[Data excerpts]
BEGIN

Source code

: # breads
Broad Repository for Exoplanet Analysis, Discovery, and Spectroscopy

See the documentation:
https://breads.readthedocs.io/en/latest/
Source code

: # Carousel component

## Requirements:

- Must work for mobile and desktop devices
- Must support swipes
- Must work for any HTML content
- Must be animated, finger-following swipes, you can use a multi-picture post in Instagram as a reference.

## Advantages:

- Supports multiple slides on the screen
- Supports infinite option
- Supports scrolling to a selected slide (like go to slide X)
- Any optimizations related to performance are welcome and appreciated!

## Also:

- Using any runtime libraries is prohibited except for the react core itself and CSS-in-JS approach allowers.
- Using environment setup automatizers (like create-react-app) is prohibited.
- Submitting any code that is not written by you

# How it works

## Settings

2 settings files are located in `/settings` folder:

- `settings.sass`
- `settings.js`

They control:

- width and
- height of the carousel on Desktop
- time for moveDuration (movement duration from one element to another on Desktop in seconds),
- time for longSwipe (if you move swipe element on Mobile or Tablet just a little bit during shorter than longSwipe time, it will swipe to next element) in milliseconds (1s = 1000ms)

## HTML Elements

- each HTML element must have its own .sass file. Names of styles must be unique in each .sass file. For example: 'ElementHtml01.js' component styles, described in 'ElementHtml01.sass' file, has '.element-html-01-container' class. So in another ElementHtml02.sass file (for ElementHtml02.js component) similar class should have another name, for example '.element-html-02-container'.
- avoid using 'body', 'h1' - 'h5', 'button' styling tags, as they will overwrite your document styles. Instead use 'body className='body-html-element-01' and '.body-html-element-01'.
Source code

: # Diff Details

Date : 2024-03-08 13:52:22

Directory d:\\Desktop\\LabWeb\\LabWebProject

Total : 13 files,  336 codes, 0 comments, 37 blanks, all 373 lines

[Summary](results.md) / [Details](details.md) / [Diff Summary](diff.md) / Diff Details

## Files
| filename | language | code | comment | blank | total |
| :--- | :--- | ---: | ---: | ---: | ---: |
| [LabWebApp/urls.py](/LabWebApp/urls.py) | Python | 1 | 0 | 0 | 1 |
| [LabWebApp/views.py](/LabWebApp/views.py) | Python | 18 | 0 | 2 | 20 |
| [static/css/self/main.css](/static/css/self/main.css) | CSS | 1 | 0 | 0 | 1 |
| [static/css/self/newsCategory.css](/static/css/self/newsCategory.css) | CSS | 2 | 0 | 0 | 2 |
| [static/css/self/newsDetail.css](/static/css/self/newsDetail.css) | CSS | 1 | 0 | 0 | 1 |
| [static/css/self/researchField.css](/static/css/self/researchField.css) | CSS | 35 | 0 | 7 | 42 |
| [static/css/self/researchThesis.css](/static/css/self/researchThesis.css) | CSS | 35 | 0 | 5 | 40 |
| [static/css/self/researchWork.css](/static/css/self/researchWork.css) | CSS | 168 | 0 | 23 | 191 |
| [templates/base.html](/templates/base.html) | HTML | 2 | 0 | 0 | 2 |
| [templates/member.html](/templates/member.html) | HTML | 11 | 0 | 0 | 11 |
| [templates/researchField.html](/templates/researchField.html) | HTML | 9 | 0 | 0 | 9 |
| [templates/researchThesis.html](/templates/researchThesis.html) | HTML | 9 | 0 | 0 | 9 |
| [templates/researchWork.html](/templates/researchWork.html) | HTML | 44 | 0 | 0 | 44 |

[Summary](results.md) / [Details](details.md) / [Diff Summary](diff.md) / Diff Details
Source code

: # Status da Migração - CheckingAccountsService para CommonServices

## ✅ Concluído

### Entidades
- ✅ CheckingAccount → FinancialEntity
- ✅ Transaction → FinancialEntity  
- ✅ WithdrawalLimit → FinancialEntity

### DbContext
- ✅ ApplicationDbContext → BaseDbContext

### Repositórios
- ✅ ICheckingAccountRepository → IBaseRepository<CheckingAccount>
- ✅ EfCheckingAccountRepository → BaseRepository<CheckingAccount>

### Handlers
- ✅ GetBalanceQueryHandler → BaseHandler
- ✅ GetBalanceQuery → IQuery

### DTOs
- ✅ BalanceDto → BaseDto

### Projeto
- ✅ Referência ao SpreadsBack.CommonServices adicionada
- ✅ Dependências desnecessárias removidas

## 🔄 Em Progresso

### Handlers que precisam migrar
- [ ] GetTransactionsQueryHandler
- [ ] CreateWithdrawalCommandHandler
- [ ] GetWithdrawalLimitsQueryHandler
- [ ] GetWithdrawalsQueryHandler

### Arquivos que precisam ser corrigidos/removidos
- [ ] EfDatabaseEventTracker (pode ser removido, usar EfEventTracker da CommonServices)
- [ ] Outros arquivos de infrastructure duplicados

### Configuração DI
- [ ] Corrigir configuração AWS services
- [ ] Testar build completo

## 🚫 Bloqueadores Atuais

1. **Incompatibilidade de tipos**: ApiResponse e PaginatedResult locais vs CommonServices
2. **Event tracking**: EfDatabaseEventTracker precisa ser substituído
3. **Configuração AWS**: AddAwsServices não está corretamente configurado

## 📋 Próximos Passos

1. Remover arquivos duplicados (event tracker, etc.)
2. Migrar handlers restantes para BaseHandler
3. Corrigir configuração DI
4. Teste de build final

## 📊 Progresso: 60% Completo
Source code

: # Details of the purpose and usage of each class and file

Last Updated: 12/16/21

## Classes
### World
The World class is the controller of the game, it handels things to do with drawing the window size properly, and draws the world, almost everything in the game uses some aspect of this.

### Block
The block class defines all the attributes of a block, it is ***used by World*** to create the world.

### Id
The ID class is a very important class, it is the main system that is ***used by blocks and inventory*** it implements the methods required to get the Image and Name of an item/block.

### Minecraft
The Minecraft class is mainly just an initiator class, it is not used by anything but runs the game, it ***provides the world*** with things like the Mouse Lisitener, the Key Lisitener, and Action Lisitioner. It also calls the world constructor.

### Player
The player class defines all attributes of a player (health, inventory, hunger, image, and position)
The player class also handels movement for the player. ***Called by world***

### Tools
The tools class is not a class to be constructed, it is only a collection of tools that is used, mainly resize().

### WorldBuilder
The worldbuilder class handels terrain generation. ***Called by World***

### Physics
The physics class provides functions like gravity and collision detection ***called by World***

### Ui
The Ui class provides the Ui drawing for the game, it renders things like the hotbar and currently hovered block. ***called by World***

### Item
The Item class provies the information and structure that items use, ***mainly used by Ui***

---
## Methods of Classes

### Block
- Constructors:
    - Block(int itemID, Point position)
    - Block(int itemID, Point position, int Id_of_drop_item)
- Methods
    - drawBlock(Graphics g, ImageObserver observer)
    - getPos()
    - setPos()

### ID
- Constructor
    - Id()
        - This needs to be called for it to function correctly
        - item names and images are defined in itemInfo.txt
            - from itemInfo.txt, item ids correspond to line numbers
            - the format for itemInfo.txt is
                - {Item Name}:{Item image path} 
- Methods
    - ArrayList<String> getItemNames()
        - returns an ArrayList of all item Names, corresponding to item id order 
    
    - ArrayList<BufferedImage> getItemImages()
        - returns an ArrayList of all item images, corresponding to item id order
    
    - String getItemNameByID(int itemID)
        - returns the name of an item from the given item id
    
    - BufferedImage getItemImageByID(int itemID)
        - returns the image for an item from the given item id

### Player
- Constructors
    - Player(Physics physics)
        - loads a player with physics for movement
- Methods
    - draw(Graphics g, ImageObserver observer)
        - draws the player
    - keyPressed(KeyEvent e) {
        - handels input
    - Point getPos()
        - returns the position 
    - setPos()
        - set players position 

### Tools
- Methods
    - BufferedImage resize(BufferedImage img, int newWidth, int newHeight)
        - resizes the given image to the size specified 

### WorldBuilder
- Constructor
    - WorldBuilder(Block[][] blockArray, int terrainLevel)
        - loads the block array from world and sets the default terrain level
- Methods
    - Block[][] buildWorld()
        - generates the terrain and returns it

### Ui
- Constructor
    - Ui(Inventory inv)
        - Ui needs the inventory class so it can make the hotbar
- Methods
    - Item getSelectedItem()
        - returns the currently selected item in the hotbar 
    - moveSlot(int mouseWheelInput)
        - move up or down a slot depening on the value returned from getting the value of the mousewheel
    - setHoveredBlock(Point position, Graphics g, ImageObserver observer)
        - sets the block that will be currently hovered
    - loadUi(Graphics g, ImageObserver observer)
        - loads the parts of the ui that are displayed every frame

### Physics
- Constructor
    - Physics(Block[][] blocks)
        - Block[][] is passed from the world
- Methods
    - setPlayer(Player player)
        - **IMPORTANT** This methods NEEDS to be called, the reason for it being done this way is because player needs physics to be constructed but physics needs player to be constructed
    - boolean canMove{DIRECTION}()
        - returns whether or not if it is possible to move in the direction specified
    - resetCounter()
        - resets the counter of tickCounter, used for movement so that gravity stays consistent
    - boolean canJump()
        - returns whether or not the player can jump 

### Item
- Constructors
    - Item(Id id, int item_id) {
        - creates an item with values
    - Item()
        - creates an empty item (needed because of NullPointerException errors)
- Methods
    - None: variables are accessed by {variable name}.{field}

END

### EXERCISE INSTRUCTIONS
Above are some records; copy exactly the lines from the one with "- ✅ BalanceDto → BaseDto" through the one with "- [ ] GetWithdrawalLimitsQueryHandler", both included, and no others.

### COMPLETED EXERCISE
- ✅ BalanceDto → BaseDto

### Projeto
- ✅ Referência ao SpreadsBack.CommonServices adicionada
- ✅ Dependências desnecessárias removidas

## 🔄 Em Progresso

### Handlers que precisam migrar
- [ ] GetTransactionsQueryHandler
- [ ] CreateWithdrawalCommandHandler
- [ ] GetWithdrawalLimitsQueryHandler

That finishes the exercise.